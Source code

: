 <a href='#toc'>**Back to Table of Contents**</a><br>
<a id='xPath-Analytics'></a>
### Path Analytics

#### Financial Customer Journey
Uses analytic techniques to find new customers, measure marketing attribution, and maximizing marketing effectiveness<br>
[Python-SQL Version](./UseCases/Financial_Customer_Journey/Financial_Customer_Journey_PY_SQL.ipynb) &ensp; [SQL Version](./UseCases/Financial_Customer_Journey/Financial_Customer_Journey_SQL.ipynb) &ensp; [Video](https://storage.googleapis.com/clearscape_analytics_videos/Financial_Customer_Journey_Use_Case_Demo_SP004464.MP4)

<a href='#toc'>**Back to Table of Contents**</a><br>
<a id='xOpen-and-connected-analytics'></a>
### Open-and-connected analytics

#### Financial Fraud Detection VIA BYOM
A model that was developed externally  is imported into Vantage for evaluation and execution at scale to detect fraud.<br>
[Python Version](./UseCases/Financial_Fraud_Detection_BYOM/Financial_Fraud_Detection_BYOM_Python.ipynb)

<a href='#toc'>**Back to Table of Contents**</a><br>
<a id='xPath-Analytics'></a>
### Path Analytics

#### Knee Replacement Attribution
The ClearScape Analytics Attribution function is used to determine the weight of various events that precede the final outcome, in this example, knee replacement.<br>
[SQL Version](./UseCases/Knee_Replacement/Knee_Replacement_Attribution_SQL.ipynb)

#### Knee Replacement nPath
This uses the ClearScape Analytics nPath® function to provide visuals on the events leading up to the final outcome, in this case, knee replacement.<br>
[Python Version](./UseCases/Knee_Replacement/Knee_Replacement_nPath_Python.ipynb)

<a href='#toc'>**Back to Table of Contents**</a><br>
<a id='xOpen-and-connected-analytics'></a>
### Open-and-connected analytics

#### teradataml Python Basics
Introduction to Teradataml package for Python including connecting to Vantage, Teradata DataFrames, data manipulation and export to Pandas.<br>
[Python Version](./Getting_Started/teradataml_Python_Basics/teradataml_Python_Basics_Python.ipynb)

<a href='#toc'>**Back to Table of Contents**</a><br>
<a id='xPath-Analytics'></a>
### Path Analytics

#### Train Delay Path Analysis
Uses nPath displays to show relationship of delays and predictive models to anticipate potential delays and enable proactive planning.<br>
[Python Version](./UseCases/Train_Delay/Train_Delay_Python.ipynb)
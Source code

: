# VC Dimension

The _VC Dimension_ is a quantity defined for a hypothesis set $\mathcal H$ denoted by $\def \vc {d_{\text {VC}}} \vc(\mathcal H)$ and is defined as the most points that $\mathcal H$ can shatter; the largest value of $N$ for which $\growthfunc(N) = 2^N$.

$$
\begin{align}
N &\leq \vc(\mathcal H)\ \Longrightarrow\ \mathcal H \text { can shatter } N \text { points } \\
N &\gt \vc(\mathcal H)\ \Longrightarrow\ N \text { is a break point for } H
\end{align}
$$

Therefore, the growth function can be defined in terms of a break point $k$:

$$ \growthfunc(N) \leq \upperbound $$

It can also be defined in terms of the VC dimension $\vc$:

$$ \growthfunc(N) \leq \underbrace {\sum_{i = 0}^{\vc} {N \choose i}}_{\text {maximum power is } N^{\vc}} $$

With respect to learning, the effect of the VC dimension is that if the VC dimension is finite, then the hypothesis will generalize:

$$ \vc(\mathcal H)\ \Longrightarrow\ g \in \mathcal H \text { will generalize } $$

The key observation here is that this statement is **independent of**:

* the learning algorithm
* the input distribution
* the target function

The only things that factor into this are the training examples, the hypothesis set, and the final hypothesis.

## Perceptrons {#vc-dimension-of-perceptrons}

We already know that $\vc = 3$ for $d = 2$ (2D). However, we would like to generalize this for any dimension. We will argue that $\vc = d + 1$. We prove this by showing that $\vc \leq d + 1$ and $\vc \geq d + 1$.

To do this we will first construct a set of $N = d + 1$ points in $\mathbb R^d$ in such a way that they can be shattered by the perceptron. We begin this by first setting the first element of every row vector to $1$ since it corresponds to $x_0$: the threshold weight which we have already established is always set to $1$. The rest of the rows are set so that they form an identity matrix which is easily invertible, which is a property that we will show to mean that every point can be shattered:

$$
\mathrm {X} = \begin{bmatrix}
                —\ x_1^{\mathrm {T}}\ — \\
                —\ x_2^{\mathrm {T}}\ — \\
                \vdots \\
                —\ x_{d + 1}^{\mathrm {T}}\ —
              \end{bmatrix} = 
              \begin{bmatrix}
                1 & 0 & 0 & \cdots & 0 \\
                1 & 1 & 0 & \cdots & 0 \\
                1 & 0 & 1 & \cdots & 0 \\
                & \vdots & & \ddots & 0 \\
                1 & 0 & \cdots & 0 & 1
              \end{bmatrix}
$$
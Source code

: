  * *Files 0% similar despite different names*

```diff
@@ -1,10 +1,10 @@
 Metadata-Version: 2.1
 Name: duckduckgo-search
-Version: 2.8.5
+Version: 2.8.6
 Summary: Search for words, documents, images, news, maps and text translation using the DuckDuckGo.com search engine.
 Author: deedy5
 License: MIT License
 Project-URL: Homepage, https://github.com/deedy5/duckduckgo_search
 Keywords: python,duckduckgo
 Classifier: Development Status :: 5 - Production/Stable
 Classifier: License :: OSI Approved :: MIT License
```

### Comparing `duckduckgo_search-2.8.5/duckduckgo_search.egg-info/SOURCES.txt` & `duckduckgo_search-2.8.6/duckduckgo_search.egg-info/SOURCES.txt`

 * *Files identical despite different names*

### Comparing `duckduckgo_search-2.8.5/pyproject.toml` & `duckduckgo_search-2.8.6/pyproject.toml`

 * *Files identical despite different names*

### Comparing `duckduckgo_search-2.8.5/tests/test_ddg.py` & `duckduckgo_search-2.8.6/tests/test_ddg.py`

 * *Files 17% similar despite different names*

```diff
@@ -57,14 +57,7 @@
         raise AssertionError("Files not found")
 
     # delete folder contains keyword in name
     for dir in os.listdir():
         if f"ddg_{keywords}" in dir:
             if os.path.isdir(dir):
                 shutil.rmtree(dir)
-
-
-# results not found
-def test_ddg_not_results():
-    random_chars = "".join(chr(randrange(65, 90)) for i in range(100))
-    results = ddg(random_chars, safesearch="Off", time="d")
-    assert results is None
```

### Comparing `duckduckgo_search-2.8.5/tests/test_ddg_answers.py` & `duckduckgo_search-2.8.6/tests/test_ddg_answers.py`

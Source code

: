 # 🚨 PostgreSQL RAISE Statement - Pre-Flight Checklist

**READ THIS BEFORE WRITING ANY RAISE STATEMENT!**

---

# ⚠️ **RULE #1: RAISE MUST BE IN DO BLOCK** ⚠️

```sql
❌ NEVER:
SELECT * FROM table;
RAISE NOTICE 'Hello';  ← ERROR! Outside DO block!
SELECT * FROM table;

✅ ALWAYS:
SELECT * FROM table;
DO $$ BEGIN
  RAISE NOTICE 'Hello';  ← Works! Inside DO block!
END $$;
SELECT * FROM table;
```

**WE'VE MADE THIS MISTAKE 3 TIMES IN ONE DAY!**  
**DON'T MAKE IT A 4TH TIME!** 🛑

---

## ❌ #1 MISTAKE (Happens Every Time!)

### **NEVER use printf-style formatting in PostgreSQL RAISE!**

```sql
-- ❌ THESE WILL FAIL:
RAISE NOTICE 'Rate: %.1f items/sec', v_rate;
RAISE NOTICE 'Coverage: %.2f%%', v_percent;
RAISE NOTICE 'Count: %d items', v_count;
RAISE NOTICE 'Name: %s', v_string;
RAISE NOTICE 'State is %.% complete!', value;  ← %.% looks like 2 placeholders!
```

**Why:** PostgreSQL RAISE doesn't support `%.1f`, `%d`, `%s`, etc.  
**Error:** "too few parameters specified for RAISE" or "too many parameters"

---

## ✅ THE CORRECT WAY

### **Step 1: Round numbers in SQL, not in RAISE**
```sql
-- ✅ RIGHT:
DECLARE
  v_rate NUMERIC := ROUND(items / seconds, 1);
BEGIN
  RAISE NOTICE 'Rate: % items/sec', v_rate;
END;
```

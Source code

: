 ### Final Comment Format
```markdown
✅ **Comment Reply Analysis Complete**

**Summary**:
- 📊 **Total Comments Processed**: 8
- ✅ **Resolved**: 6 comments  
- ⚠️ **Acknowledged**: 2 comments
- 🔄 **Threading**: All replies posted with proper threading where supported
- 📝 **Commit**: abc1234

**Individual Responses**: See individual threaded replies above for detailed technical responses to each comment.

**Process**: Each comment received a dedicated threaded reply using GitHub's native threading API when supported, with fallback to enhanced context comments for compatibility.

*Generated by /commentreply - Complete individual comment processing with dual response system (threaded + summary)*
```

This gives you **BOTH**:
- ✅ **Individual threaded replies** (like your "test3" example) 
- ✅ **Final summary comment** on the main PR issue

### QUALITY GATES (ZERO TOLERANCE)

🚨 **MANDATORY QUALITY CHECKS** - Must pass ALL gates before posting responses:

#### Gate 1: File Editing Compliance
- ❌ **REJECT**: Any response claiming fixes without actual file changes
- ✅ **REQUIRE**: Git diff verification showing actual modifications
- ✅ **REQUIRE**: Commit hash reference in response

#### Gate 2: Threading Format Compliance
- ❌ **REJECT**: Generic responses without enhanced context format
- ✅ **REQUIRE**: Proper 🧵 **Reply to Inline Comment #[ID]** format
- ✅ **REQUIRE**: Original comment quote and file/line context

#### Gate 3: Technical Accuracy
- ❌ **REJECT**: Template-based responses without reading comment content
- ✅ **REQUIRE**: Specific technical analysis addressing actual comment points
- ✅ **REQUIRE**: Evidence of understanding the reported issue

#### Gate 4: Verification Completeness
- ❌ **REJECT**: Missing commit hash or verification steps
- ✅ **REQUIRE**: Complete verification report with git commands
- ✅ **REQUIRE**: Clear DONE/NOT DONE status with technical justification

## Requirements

Directions for this task> Where the material contains a line with "supported", return that line.

The completed task>
- 🔄 **Threading**: All replies posted with proper threading where supported
**Process**: Each comment received a dedicated threaded reply using GitHub's native threading API when supported, with fallback to enhanced context comments for compatibility.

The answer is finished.